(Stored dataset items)
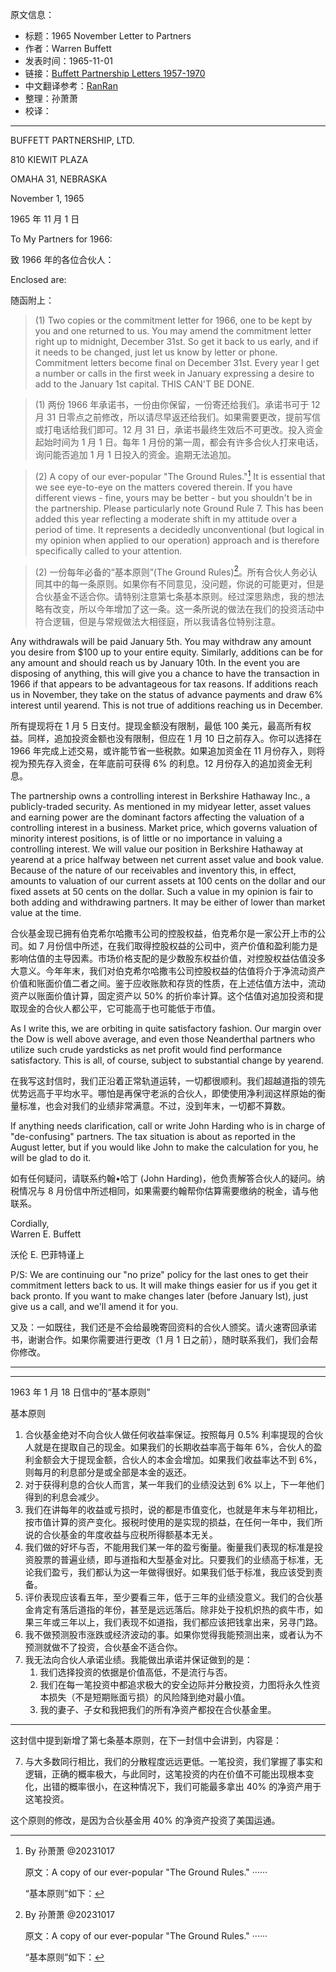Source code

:原文信息：

- 标题：1965 November Letter to Partners
- 作者：Warren Buffett
- 发表时间：1965-11-01
- 链接：[Buffett Partnership Letters 1957-1970](https://theoraclesclassroom.com/wp-content/uploads/2020/05/Buffett-Partnership-Letters-1957-1970-High-Quality.pdf)
- 中文翻译参考：[RanRan](https://xueqiu.com/1173786903/69860560)
- 整理：孙萧萧
- 校译：

---

BUFFETT PARTNERSHIP, LTD. 

810 KIEWIT PLAZA

OMAHA 31, NEBRASKA

November 1, 1965

1965 年 11 月 1 日

To My Partners for 1966: 

致 1966 年的各位合伙人：

Enclosed are:

随函附上：

> (1) Two copies or the commitment letter for 1966, one to be kept by you and one returned to us. You may amend the commitment letter right up to midnight, December 31st. So get it back to us early, and if it needs to be changed, just let us know by letter or phone. Commitment letters become final on December 31st. Every year I get a number or calls in the first week in January expressing a desire to add to the January 1st capital. THIS CAN'T BE DONE.

> (1) 两份 1966 年承诺书，一份由你保留，一份寄还给我们。承诺书可于 12 月 31 日零点之前修改，所以请尽早返还给我们。如果需要更改，提前写信或打电话给我们即可。12 月 31 日，承诺书最终生效后不可更改。投入资金起始时间为 1 月 1 日。每年 1 月份的第一周，都会有许多合伙人打来电话，询问能否追加 1 月 1 日投入的资金。逾期无法追加。

> (2) A copy of our ever-popular "The Ground Rules."[^1] It is essential that we see eye-to-eye on the matters covered therein. If you have different views - fine, yours may be better - but you shouldn't be in the partnership. Please particularly note Ground Rule 7. This has been added this year reflecting a moderate shift in my attitude over a period of time. It represents a decidedly unconventional (but logical in my opinion when applied to our operation) approach and is therefore specifically called to your attention.

> (2) 一份每年必备的“基本原则”(The Ground Rules)[^1]。所有合伙人务必认同其中的每一条原则。如果你有不同意见，没问题，你说的可能更对，但是合伙基金不适合你。请特别注意第七条基本原则。经过深思熟虑，我的想法略有改变，所以今年增加了这一条。这一条所说的做法在我们的投资活动中符合逻辑，但是与常规做法大相径庭，所以我请各位特别注意。

Any withdrawals will be paid January 5th. You may withdraw any amount you desire from $100 up to your entire equity. Similarly, additions can be for any amount and should reach us by January 10th. In the event you are disposing of anything, this will give you a chance to have the transaction in 1966 if that appears to be advantageous for tax reasons. If additions reach us in November, they take on the status of advance payments and draw 6% interest until yearend. This is not true of additions reaching us in December.

所有提现将在 1 月 5 日支付。提现金额没有限制，最低 100 美元，最高所有权益。同样，追加投资金额也没有限制，但应在 1 月 10 日之前存入。你可以选择在 1966 年完成上述交易，或许能节省一些税款。如果追加资金在 11 月份存入，则将视为预先存入资金，在年底前可获得 6% 的利息。12 月份存入的追加资金无利息。

The partnership owns a controlling interest in Berkshire Hathaway Inc., a publicly-traded security. As mentioned in my midyear letter, asset values and earning power are the dominant factors affecting the valuation of a controlling interest in a business. Market price, which governs valuation of minority interest positions, is of little or no importance in valuing a controlling interest. We will value our position in Berkshire Hathaway at yearend at a price halfway between net current asset value and book value. Because of the nature of our receivables and inventory this, in effect, amounts to valuation of our current assets at 100 cents on the dollar and our fixed assets at 50 cents on the dollar. Such a value in my opinion is fair to both adding and withdrawing partners. It may be either of lower than market value at the time.

合伙基金现已拥有伯克希尔哈撒韦公司的控股权益，伯克希尔是一家公开上市的公司。如 7 月份信中所述，在我们取得控股权益的公司中，资产价值和盈利能力是影响估值的主导因素。市场价格支配的是少数股东权益价值，对控股权益估值没多大意义。今年年末，我们对伯克希尔哈撒韦公司控股权益的估值将介于净流动资产价值和账面价值二者之间。鉴于应收账款和存货的性质，在上述估值方法中，流动资产以账面价值计算，固定资产以 50% 的折价率计算。这个估值对追加投资和提取现金的合伙人都公平，它可能高于也可能低于市值。

As I write this, we are orbiting in quite satisfactory fashion. Our margin over the Dow is well above average, and even those Neanderthal partners who utilize such crude yardsticks as net profit would find performance satisfactory. This is all, of course, subject to substantial change by yearend.

在我写这封信时，我们正沿着正常轨道运转，一切都很顺利。我们超越道指的领先优势远高于平均水平。哪怕是再保守老派的合伙人，即使使用净利润这样原始的衡量标准，也会对我们的业绩非常满意。不过，没到年末，一切都不算数。

If anything needs clarification, call or write John Harding who is in charge of "de-confusing" partners. The tax situation is about as reported in the August letter, but if you would like John to make the calculation for you, he will be glad to do it.

如有任何疑问，请联系约翰•哈丁 (John Harding)，他负责解答合伙人的疑问。纳税情况与 8 月份信中所述相同，如果需要约翰帮你估算需要缴纳的税金，请与他联系。

Cordially,   
Warren E. Buffett

沃伦 E. 巴菲特谨上

P/S: We are continuing our "no prize" policy for the last ones to get their commitment letters back to us. It will make things easier for us if you get it back pronto. If you want to make changes later (before January lst), just give us a call, and we'll amend it for you.

又及：一如既往，我们还是不会给最晚寄回资料的合伙人颁奖。请火速寄回承诺书，谢谢合作。如果你需要进行更改（1 月 1 日之前），随时联系我们，我们会帮你修改。

---

[^1]: By 孙萧萧 @20231017
	
	原文：A copy of our ever-popular "The Ground Rules." ‧‧‧‧‧‧
		
	“基本原则”如下：

---

1963 年 1 月 18 日信中的“基本原则”

基本原则

1. 合伙基金绝对不向合伙人做任何收益率保证。按照每月 0.5% 利率提现的合伙人就是在提取自己的现金。如果我们的长期收益率高于每年 6%，合伙人的盈利金额会大于提现金额，合伙人的本金会增加。如果我们收益率达不到 6%，则每月的利息部分是或全部是本金的返还。
2. 对于获得利息的合伙人而言，某一年我们的业绩没达到 6% 以上，下一年他们得到的利息会减少。
3. 我们在讲每年的收益或亏损时，说的都是市值变化，也就是年末与年初相比，按市值计算的资产变化。报税时使用的是实现的损益，在任何一年中，我们所说的合伙基金的年度收益与应税所得额基本无关。
4. 我们做的好坏与否，不能用我们某一年的盈亏衡量。衡量我们表现的标准是投资股票的普遍业绩，即与道指和大型基金对比。只要我们的业绩高于标准，无论我们盈亏，我们都认为这一年做得很好。如果我们低于标准，我应该受到责备。
5. 评价表现应该看五年，至少要看三年，低于三年的业绩没意义。我们的合伙基金肯定有落后道指的年份，甚至是远远落后。除非处于投机炽热的疯牛市，如果三年或三年以上，我们表现不如道指，我们都应该把钱拿出来，另寻门路。
6. 我不做预测股市涨跌或经济波动的事。如果你觉得我能预测出来，或者认为不预测就做不了投资，合伙基金不适合你。
7. 我无法向合伙人承诺业绩。我能做出承诺并保证做到的是：
	1. 我们选择投资的依据是价值高低，不是流行与否。
	2. 我们在每一笔投资中都追求极大的安全边际并分散投资，力图将永久性资本损失（不是短期账面亏损）的风险降到绝对最小值。
	3. 我的妻子、子女和我把我们的所有净资产都投在合伙基金里。

---
这封信中提到新增了第七条基本原则，在下一封信中会讲到，内容是：

7. 与大多数同行相比，我们的分散程度远远更低。一笔投资，我们掌握了事实和逻辑，正确的概率极大，与此同时，这笔投资的内在价值不可能出现根本变化，出错的概率很小，在这种情况下，我们可能最多拿出 40% 的净资产用于这笔投资。

这个原则的修改，是因为合伙基金用 40% 的净资产投资了美国运通。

** What the task asks **
Copy out each record shown above without alteration, skipping any picture.

** Output for this exercise **
Source code

:原文信息：

- 标题：1965 November Letter to Partners
- 作者：Warren Buffett
- 发表时间：1965-11-01
- 链接：[Buffett Partnership Letters 1957-1970](https://theoraclesclassroom.com/wp-content/uploads/2020/05/Buffett-Partnership-Letters-1957-1970-High-Quality.pdf)
- 中文翻译参考：[RanRan](https://xueqiu.com/1173786903/69860560)
- 整理：孙萧萧
- 校译：

---

BUFFETT PARTNERSHIP, LTD. 

810 KIEWIT PLAZA

OMAHA 31, NEBRASKA

November 1, 1965

1965 年 11 月 1 日

To My Partners for 1966: 

致 1966 年的各位合伙人：

Enclosed are:

随函附上：

> (1) Two copies or the commitment letter for 1966, one to be kept by you and one returned to us. You may amend the commitment letter right up to midnight, December 31st. So get it back to us early, and if it needs to be changed, just let us know by letter or phone. Commitment letters become final on December 31st. Every year I get a number or calls in the first week in January expressing a desire to add to the January 1st capital. THIS CAN'T BE DONE.

> (1) 两份 1966 年承诺书，一份由你保留，一份寄还给我们。承诺书可于 12 月 31 日零点之前修改，所以请尽早返还给我们。如果需要更改，提前写信或打电话给我们即可。12 月 31 日，承诺书最终生效后不可更改。投入资金起始时间为 1 月 1 日。每年 1 月份的第一周，都会有许多合伙人打来电话，询问能否追加 1 月 1 日投入的资金。逾期无法追加。

> (2) A copy of our ever-popular "The Ground Rules."[^1] It is essential that we see eye-to-eye on the matters covered therein. If you have different views - fine, yours may be better - but you shouldn't be in the partnership. Please particularly note Ground Rule 7. This has been added this year reflecting a moderate shift in my attitude over a period of time. It represents a decidedly unconventional (but logical in my opinion when applied to our operation) approach and is therefore specifically called to your attention.

> (2) 一份每年必备的“基本原则”(The Ground Rules)[^1]。所有合伙人务必认同其中的每一条原则。如果你有不同意见，没问题，你说的可能更对，但是合伙基金不适合你。请特别注意第七条基本原则。经过深思熟虑，我的想法略有改变，所以今年增加了这一条。这一条所说的做法在我们的投资活动中符合逻辑，但是与常规做法大相径庭，所以我请各位特别注意。

Any withdrawals will be paid January 5th. You may withdraw any amount you desire from $100 up to your entire equity. Similarly, additions can be for any amount and should reach us by January 10th. In the event you are disposing of anything, this will give you a chance to have the transaction in 1966 if that appears to be advantageous for tax reasons. If additions reach us in November, they take on the status of advance payments and draw 6% interest until yearend. This is not true of additions reaching us in December.

所有提现将在 1 月 5 日支付。提现金额没有限制，最低 100 美元，最高所有权益。同样，追加投资金额也没有限制，但应在 1 月 10 日之前存入。你可以选择在 1966 年完成上述交易，或许能节省一些税款。如果追加资金在 11 月份存入，则将视为预先存入资金，在年底前可获得 6% 的利息。12 月份存入的追加资金无利息。

The partnership owns a controlling interest in Berkshire Hathaway Inc., a publicly-traded security. As mentioned in my midyear letter, asset values and earning power are the dominant factors affecting the valuation of a controlling interest in a business. Market price, which governs valuation of minority interest positions, is of little or no importance in valuing a controlling interest. We will value our position in Berkshire Hathaway at yearend at a price halfway between net current asset value and book value. Because of the nature of our receivables and inventory this, in effect, amounts to valuation of our current assets at 100 cents on the dollar and our fixed assets at 50 cents on the dollar. Such a value in my opinion is fair to both adding and withdrawing partners. It may be either of lower than market value at the time.

合伙基金现已拥有伯克希尔哈撒韦公司的控股权益，伯克希尔是一家公开上市的公司。如 7 月份信中所述，在我们取得控股权益的公司中，资产价值和盈利能力是影响估值的主导因素。市场价格支配的是少数股东权益价值，对控股权益估值没多大意义。今年年末，我们对伯克希尔哈撒韦公司控股权益的估值将介于净流动资产价值和账面价值二者之间。鉴于应收账款和存货的性质，在上述估值方法中，流动资产以账面价值计算，固定资产以 50% 的折价率计算。这个估值对追加投资和提取现金的合伙人都公平，它可能高于也可能低于市值。

As I write this, we are orbiting in quite satisfactory fashion. Our margin over the Dow is well above average, and even those Neanderthal partners who utilize such crude yardsticks as net profit would find performance satisfactory. This is all, of course, subject to substantial change by yearend.

在我写这封信时，我们正沿着正常轨道运转，一切都很顺利。我们超越道指的领先优势远高于平均水平。哪怕是再保守老派的合伙人，即使使用净利润这样原始的衡量标准，也会对我们的业绩非常满意。不过，没到年末，一切都不算数。

If anything needs clarification, call or write John Harding who is in charge of "de-confusing" partners. The tax situation is about as reported in the August letter, but if you would like John to make the calculation for you, he will be glad to do it.

如有任何疑问，请联系约翰•哈丁 (John Harding)，他负责解答合伙人的疑问。纳税情况与 8 月份信中所述相同，如果需要约翰帮你估算需要缴纳的税金，请与他联系。

Cordially,   
Warren E. Buffett

沃伦 E. 巴菲特谨上

P/S: We are continuing our "no prize" policy for the last ones to get their commitment letters back to us. It will make things easier for us if you get it back pronto. If you want to make changes later (before January lst), just give us a call, and we'll amend it for you.

又及：一如既往，我们还是不会给最晚寄回资料的合伙人颁奖。请火速寄回承诺书，谢谢合作。如果你需要进行更改（1 月 1 日之前），随时联系我们，我们会帮你修改。

---

[^1]: By 孙萧萧 @20231017
	
	原文：A copy of our ever-popular "The Ground Rules." ‧‧‧‧‧‧
		
	“基本原则”如下：

---

1963 年 1 月 18 日信中的“基本原则”

基本原则

1. 合伙基金绝对不向合伙人做任何收益率保证。按照每月 0.5% 利率提现的合伙人就是在提取自己的现金。如果我们的长期收益率高于每年 6%，合伙人的盈利金额会大于提现金额，合伙人的本金会增加。如果我们收益率达不到 6%，则每月的利息部分是或全部是本金的返还。
2. 对于获得利息的合伙人而言，某一年我们的业绩没达到 6% 以上，下一年他们得到的利息会减少。
3. 我们在讲每年的收益或亏损时，说的都是市值变化，也就是年末与年初相比，按市值计算的资产变化。报税时使用的是实现的损益，在任何一年中，我们所说的合伙基金的年度收益与应税所得额基本无关。
4. 我们做的好坏与否，不能用我们某一年的盈亏衡量。衡量我们表现的标准是投资股票的普遍业绩，即与道指和大型基金对比。只要我们的业绩高于标准，无论我们盈亏，我们都认为这一年做得很好。如果我们低于标准，我应该受到责备。
5. 评价表现应该看五年，至少要看三年，低于三年的业绩没意义。我们的合伙基金肯定有落后道指的年份，甚至是远远落后。除非处于投机炽热的疯牛市，如果三年或三年以上，我们表现不如道指，我们都应该把钱拿出来，另寻门路。
6. 我不做预测股市涨跌或经济波动的事。如果你觉得我能预测出来，或者认为不预测就做不了投资，合伙基金不适合你。
7. 我无法向合伙人承诺业绩。我能做出承诺并保证做到的是：
	1. 我们选择投资的依据是价值高低，不是流行与否。
	2. 我们在每一笔投资中都追求极大的安全边际并分散投资，力图将永久性资本损失（不是短期账面亏损）的风险降到绝对最小值。
	3. 我的妻子、子女和我把我们的所有净资产都投在合伙基金里。

---
这封信中提到新增了第七条基本原则，在下一封信中会讲到，内容是：

7. 与大多数同行相比，我们的分散程度远远更低。一笔投资，我们掌握了事实和逻辑，正确的概率极大，与此同时，这笔投资的内在价值不可能出现根本变化，出错的概率很小，在这种情况下，我们可能最多拿出 40% 的净资产用于这笔投资。

这个原则的修改，是因为合伙基金用 40% 的净资产投资了美国运通。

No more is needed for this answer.